A EBA, como pôde ser demonstrada, no caso clínico relatado, é doença potencialmente grave e limitante, cujo tratamento convencional é, muitas vezes, frustrante, com modesto resultado clínico, curtas remissões e muitas recidivas. A localização frequente das lesões em mãos e pés limita muito as atividades diárias dos doentes.1

A terapia convencional apresenta modesto resultado clínico e consiste no uso de corticosteroide sistêmico, em alta dose, a longo prazo, em monoterapia ou em combinação com agentes imunossupressores. 7 Os imunossupressores adjuvantes - como azatioprina, metotrexato e ciclofosfamida - e os anti-inflamatórios - como a dapsona e a talidomida - são usados tanto pelo efeito poupador de corticosteroide, como para tentar induzir a remissão em pacientes, cuja doença é refratária ao corticosteroide isoladamente.

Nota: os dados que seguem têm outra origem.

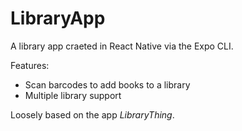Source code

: # LibraryApp
A library app craeted in React Native via the Expo CLI.

Features:
- Scan barcodes to add books to a library
- Multiple library support


Loosely based on the app *LibraryThing*.
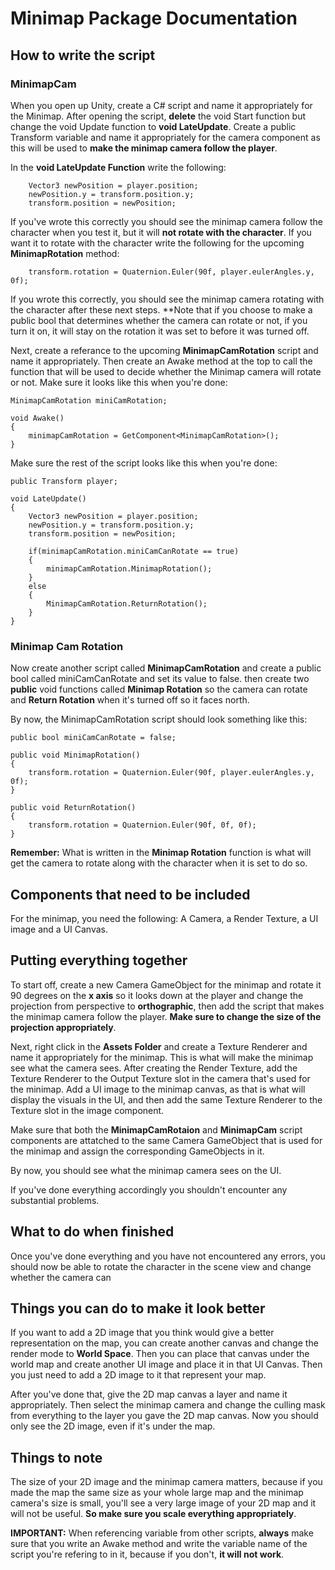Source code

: # Minimap Package Documentation

## How to write the script

### MinimapCam

When you open up Unity, create a C# script and name it appropriately for the Minimap. After opening the script, **delete** the void Start function but change the void Update function to **void LateUpdate**. Create a public Transform variable and name it appropriately for the camera component as this will be used to **make the minimap camera follow the player**.

In the **void LateUpdate Function** write the following:

        Vector3 newPosition = player.position;
        newPosition.y = transform.position.y;
        transform.position = newPosition;

If you've wrote this correctly you should see the minimap camera follow the character when you test it, but it will **not rotate with the character**. If you want it to rotate with the character write the following for the upcoming **MinimapRotation** method:

        transform.rotation = Quaternion.Euler(90f, player.eulerAngles.y, 0f);

If you wrote this correctly, you should see the minimap camera rotating with the character after these next steps. **Note that if you choose to make a public bool that determines whether the camera can rotate or not, if you turn it on, it will stay on the rotation it was set to before it was turned off.

Next, create a referance to the upcoming **MinimapCamRotation** script and name it appropriately. Then create an Awake method at the top to call the function that will be used to decide whether the Minimap camera will rotate or not. Make sure it looks like this when you're done:

    MinimapCamRotation miniCamRotation;
        
    void Awake()
    {
        minimapCamRotation = GetComponent<MinimapCamRotation>();
    }

Make sure the rest of the script looks like this when you're done:

    public Transform player;
    
    void LateUpdate()
    {
        Vector3 newPosition = player.position;
        newPosition.y = transform.position.y;
        transform.position = newPosition;

        if(minimapCamRotation.miniCamCanRotate == true)
        {
            minimapCamRotation.MinimapRotation();
        }
        else
        {
            MinimapCamRotation.ReturnRotation();
        }
    }

    
### Minimap Cam Rotation

Now create another script called **MinimapCamRotation** and create a public bool called miniCamCanRotate and set its value to false. then create two **public** void functions called **Minimap Rotation** so the camera can rotate and **Return Rotation** when it's turned off so it faces north.

By now, the MinimapCamRotation script should look something like this:

    public bool miniCamCanRotate = false;
        
    public void MinimapRotation()
    {
        transform.rotation = Quaternion.Euler(90f, player.eulerAngles.y, 0f);
    }

    public void ReturnRotation()
    {
        transform.rotation = Quaternion.Euler(90f, 0f, 0f);
    }

**Remember:** What is written in the **Minimap Rotation** function is what will get the camera to rotate along with the character when it is set to do so.

## Components that need to be included

For the minimap, you need the following: A Camera, a Render Texture, a UI image and a UI Canvas.

## Putting everything together

To start off, create a new Camera GameObject for the minimap and rotate it 90 degrees on the **x axis** so it looks down at the player and change the projection from perspective to **orthographic**, then add the script that makes the minimap camera follow the player. **Make sure to change the size of the projection appropriately**.

Next, right click in the **Assets Folder** and create a Texture Renderer and name it appropriately for the minimap. This is what will make the minimap see what the camera sees. After creating the Render Texture, add the Texture Renderer to the Output Texture slot in the camera that's used for the minimap. Add a UI image to the minimap canvas, as that is what will display the visuals in the UI, and then add the same Texture Renderer to the Texture slot in the image component.

Make sure that both the **MinimapCamRotaion** and **MinimapCam** script components are attatched to the same Camera GameObject that is used for the minimap and assign the corresponding GameObjects in it.

By now, you should see what the minimap camera sees on the UI.

If you've done everything accordingly you shouldn't encounter any substantial problems.

## What to do when finished

Once you've done everything and you have not encountered any errors, you should now be able to rotate the character in the scene view and change whether the camera can 

## Things you can do to make it look better

If you want to add a 2D image that you think would give a better representation on the map, you can create another canvas and change the render mode to **World Space**. Then you can place that canvas under the world map and create another UI image and place it in that UI Canvas. Then you just need to add a 2D image to it that represent your map.

After you've done that, give the 2D map canvas a layer and name it appropriately. Then select the minimap camera and change the culling mask from everything to the layer you gave the 2D map canvas. Now you should only see the 2D image, even if it's under the map.

## Things to note

The size of your 2D image and the minimap camera matters, because if you made the map the same size as your whole large map and the minimap camera's size is small, you'll see a very large image of your 2D map and it will not be useful. **So make sure you scale everything appropriately**.

**IMPORTANT:** When referencing variable from other scripts, **always** make sure that you write an Awake method and write the variable name of the script you're refering to in it, because if you don't, **it will not work**.
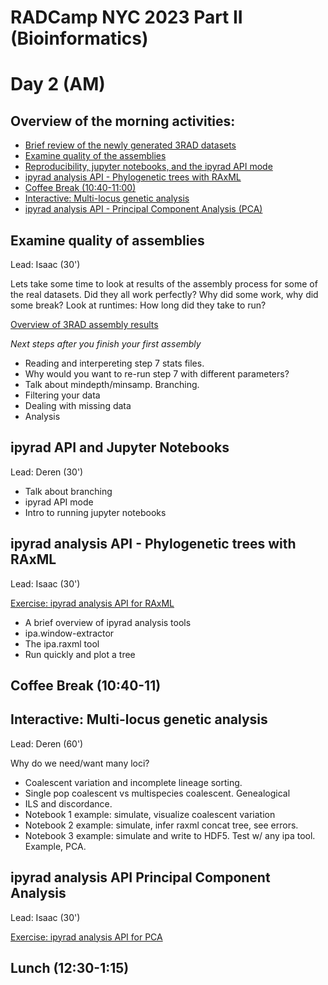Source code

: # RADCamp NYC 2023 Part II (Bioinformatics)
# Day 2 (AM)

## Overview of the morning activities:
* [Brief review of the newly generated 3RAD datasets](#overview-of-new-datasets)
* [Examine quality of the assemblies](#examine-quality-of-assemblies)
* [Reproducibility, jupyter notebooks, and the ipyrad API mode](#ipyrad-api-and-jupyter-notebooks)
* [ipyrad analysis API - Phylogenetic trees with RAxML](#ipyrad-analysis-api-phylogenetic-trees-with-raxml)
* [Coffee Break (10:40-11:00)](#coffee-break)
* [Interactive: Multi-locus genetic analysis](#Interactive-multi-locus-genetic-analysis)
* [ipyrad analysis API - Principal Component Analysis (PCA)](#ipyrad-analysis-api-principal-component-analysis)

## Examine quality of assemblies
Lead: Isaac (30')

Lets take some time to look at results of the assembly process for some of the
real datasets. Did they all work perfectly? Why did some work, why did some
break? Look at runtimes: How long did they take to run?

[Overview of 3RAD assembly results](PartII-Groups-Results.md)

*Next steps after you finish your first assembly*

* Reading and interpereting step 7 stats files. 
* Why would you want to re-run step 7 with different parameters?
* Talk about mindepth/minsamp. Branching.
* Filtering your data
* Dealing with missing data
* Analysis

## ipyrad API and Jupyter Notebooks
Lead: Deren (30')

* Talk about branching
* ipyrad API mode
* Intro to running jupyter notebooks

## ipyrad analysis API - Phylogenetic trees with RAxML
Lead: Isaac (30')

[Exercise: ipyrad analysis API for RAxML](RAxML_API.md)
* A brief overview of ipyrad analysis tools
* ipa.window-extractor
* The ipa.raxml tool
* Run quickly and plot a tree

## Coffee Break (10:40-11)

## Interactive: Multi-locus genetic analysis
Lead: Deren (60')

Why do we need/want many loci?
* Coalescent variation and incomplete lineage sorting.
* Single pop coalescent vs multispecies coalescent. Genealogical 
* ILS and discordance.
* Notebook 1 example: simulate, visualize coalescent variation
* Notebook 2 example: simulate, infer raxml concat tree, see errors.
* Notebook 3 example: simulate and write to HDF5. Test w/ any ipa tool. Example, PCA.

## ipyrad analysis API Principal Component Analysis
Lead: Isaac (30')

[Exercise: ipyrad analysis API for PCA](PCA_API.md)

## Lunch (12:30-1:15)

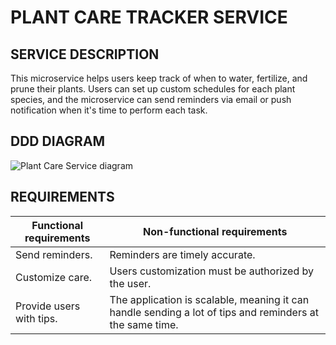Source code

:# **PLANT CARE TRACKER SERVICE**

## **SERVICE DESCRIPTION**
This microservice helps users keep track of when to water, fertilize, and prune their plants. Users can set up custom schedules for each plant species, and the microservice can send reminders via email or push notification when it's time to perform each task.

## **DDD DIAGRAM**
![Plant Care Service diagram](https://user-images.githubusercontent.com/33865439/224751357-12a610a2-cf20-4caa-bd7f-a1b25df91b65.png)

## **REQUIREMENTS**

| Functional requirements  | Non-functional requirements |
| ------------- | ------------- |
| Send reminders.  | Reminders are timely accurate.  |
| Customize care. | Users customization must be authorized by the user.  |
| Provide users with tips.  | The application is scalable, meaning it can handle sending a lot of tips and reminders at the same time. | 

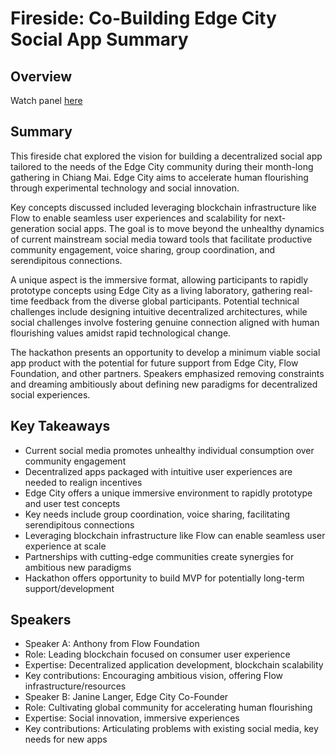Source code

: # Fireside: Co-Building Edge City Social App Summary

## Overview
Watch panel [here](https://streameth.org/edge_city/watch?session=6725dcd0f861dff095742611)

## Summary
This fireside chat explored the vision for building a decentralized social app tailored to the needs of the Edge City community during their month-long gathering in Chiang Mai. Edge City aims to accelerate human flourishing through experimental technology and social innovation.

Key concepts discussed included leveraging blockchain infrastructure like Flow to enable seamless user experiences and scalability for next-generation social apps. The goal is to move beyond the unhealthy dynamics of current mainstream social media toward tools that facilitate productive community engagement, voice sharing, group coordination, and serendipitous connections.

A unique aspect is the immersive format, allowing participants to rapidly prototype concepts using Edge City as a living laboratory, gathering real-time feedback from the diverse global participants. Potential technical challenges include designing intuitive decentralized architectures, while social challenges involve fostering genuine connection aligned with human flourishing values amidst rapid technological change.

The hackathon presents an opportunity to develop a minimum viable social app product with the potential for future support from Edge City, Flow Foundation, and other partners. Speakers emphasized removing constraints and dreaming ambitiously about defining new paradigms for decentralized social experiences.

## Key Takeaways
- Current social media promotes unhealthy individual consumption over community engagement
- Decentralized apps packaged with intuitive user experiences are needed to realign incentives
- Edge City offers a unique immersive environment to rapidly prototype and user test concepts
- Key needs include group coordination, voice sharing, facilitating serendipitous connections
- Leveraging blockchain infrastructure like Flow can enable seamless user experience at scale
- Partnerships with cutting-edge communities create synergies for ambitious new paradigms
- Hackathon offers opportunity to build MVP for potentially long-term support/development

## Speakers
- Speaker A: Anthony from Flow Foundation
- Role: Leading blockchain focused on consumer user experience
- Expertise: Decentralized application development, blockchain scalability
- Key contributions: Encouraging ambitious vision, offering Flow infrastructure/resources
- Speaker B: Janine Langer, Edge City Co-Founder
- Role: Cultivating global community for accelerating human flourishing
- Expertise: Social innovation, immersive experiences
- Key contributions: Articulating problems with existing social media, key needs for new apps

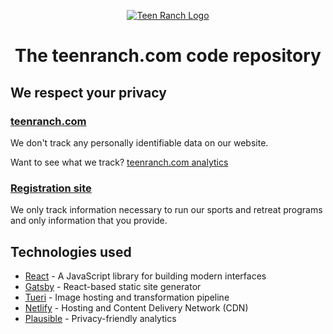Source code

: <p align="center">
<a href="https://teenranch.com">
<img alt="Teen Ranch Logo" src="./src/components/Header/teenRanchLogo_lightBGR.svg" />
</a>
<h1 align="center">
The teenranch.com code repository
</h1>
</p>

## We respect your privacy

### [teenranch.com](https://teenranch.com)
We don't track any personally identifiable data on our website. 

Want to see what we track? [teenranch.com analytics](https://plausible.io/teenranch.com)

### [Registration site](https://register.trmanager.com)
We only track information necessary to run our sports and retreat programs and only information that you provide.

## Technologies used

* [React](https://reactjs.org) - A JavaScript library for building modern interfaces
* [Gatsby](https://gatsbyjs.com) - React-based static site generator
* [Tueri](https://tueri.io) - Image hosting and transformation pipeline
* [Netlify](https://www.netlify.com) - Hosting and Content Delivery Network (CDN)
* [Plausible](https://plausible.io) - Privacy-friendly analytics
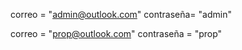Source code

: correo = "admin@outlook.com"
contraseña= "admin"

correo = "prop@outlook.com"
contraseña = "prop"
        
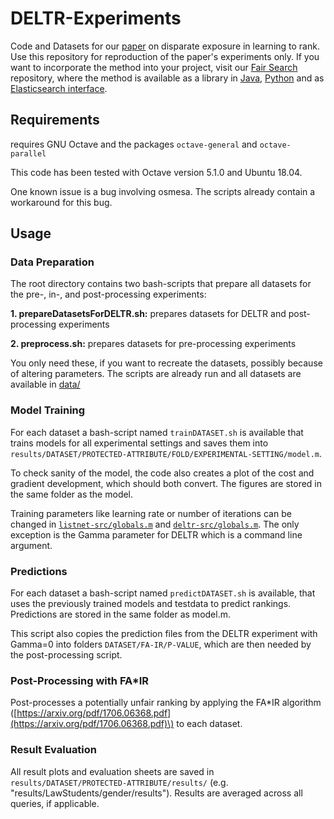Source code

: # DELTR-Experiments
Code and Datasets for our [paper](https://arxiv.org/abs/1805.08716) on disparate exposure in learning to rank. Use this repository for reproduction of the paper's experiments only. If you want to incorporate the method into your project, visit our [Fair Search](https://github.com/fair-search) repository, where the method is available as a library in [Java](https://github.com/fair-search/fairsearch-deltr-java), [Python](https://github.com/fair-search/fairsearch-deltr-python) and as [Elasticsearch interface](https://github.com/fair-search/fairsearch-deltr-for-elasticsearch).

## Requirements
requires GNU Octave and the packages ``octave-general`` and ``octave-parallel``

This code has been tested with Octave version 5.1.0 and Ubuntu 18.04. 

One known issue is a bug involving osmesa. The scripts already contain a workaround for this bug.

## Usage

### Data Preparation
The root directory contains two bash-scripts that prepare all datasets for the pre-, in-, and post-processing experiments: 

**1. prepareDatasetsForDELTR.sh:** prepares datasets for DELTR and post-processing experiments

**2. preprocess.sh:** prepares datasets for pre-processing experiments

You only need these, if you want to recreate the datasets, possibly because of altering parameters. The scripts are already run and all datasets are available in [data/](https://github.com/MilkaLichtblau/DELTR-Experiments/tree/master/data) 

### Model Training

For each dataset a bash-script named ``trainDATASET.sh`` is available that trains models for all experimental settings and saves them into ``results/DATASET/PROTECTED-ATTRIBUTE/FOLD/EXPERIMENTAL-SETTING/model.m``. 

To check sanity of the model, the code also creates a plot of the cost and gradient development, which should both convert. The figures are stored in the same folder as the model.

Training parameters like learning rate or number of iterations can be changed in [``listnet-src/globals.m``](https://github.com/MilkaLichtblau/DELTR-Experiments/blob/master/listnet-src/globals.m) and [``deltr-src/globals.m``](https://github.com/MilkaLichtblau/DELTR-Experiments/blob/master/deltr-src/globals.m). The only exception is the Gamma parameter for DELTR which is a command line argument. 

### Predictions

For each dataset a bash-script named ``predictDATASET.sh`` is available, that uses the previously trained models and testdata to predict rankings. Predictions are stored in the same folder as model.m.

This script also copies the prediction files from the DELTR experiment with Gamma=0 into folders ``DATASET/FA-IR/P-VALUE``, which are then needed by the post-processing script.

### Post-Processing with FA\*IR

Post-processes a potentially unfair ranking by applying the FA\*IR algorithm \([https://arxiv.org/pdf/1706.06368.pdf](https://arxiv.org/pdf/1706.06368.pdf)\) to each dataset. 

### Result Evaluation

All result plots and evaluation sheets are saved in ``results/DATASET/PROTECTED-ATTRIBUTE/results/`` (e.g. "results/LawStudents/gender/results"). Results are averaged across all queries, if applicable.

Novas modalidades terapêuticas têm sido usadas em um número limitado de casos: colchicina, ciclosporina, plasmaférese e fotoquimioterapia extracorpórea e IgIV.1

Como a paciente apresentou resposta insatisfatória ao tratamento convencional de corticoterapia, em combinação com talidomida, metotrexato e dapsona, além de desenvolver importantes efeitos colaterais, a terapia com IgIV foi considerada. De acordo com estudos preliminares a IgIV, pode ser de grande benefício no tratamento da EBA.1,7-15

O reagente utilizado na terapia IgIV é um produto preparado, a partir de soros obtidos de 1000 a 15000 doadores por lote.1,7,13 A imunoglobulina age modulando a resposta autoimune, ocorrendo redução do título de anticorpos, além de sua neutralização. 12,13

Os efeitos colaterais mais frequentes associados a essa terapia são: febre; calafrios, rubor; cefaleia; mialgias; náuseas e taquicardia. Podem ocorrer graves efeitos secundários, como: hemólise; neutropenia transitória; insuficiência renal aguda; meningite asséptica e anafilaxia.8 A paciente apresentou apenas discreta sialorreia.

A dose preconizada de IgIV é de 400 mg / kg / dia, durante cinco dias, totalizando em 2g/kg por ciclo, em infusão lenta, de aproximadamente quatro horas. Repete- se novo ciclo a cada quatro a seis semanas. 1,7,8

Após a terapia, a paciente apresentou estabilização do quadro, com diminuição do número de lesões, após traumas mínimos e melhora da cicatrização.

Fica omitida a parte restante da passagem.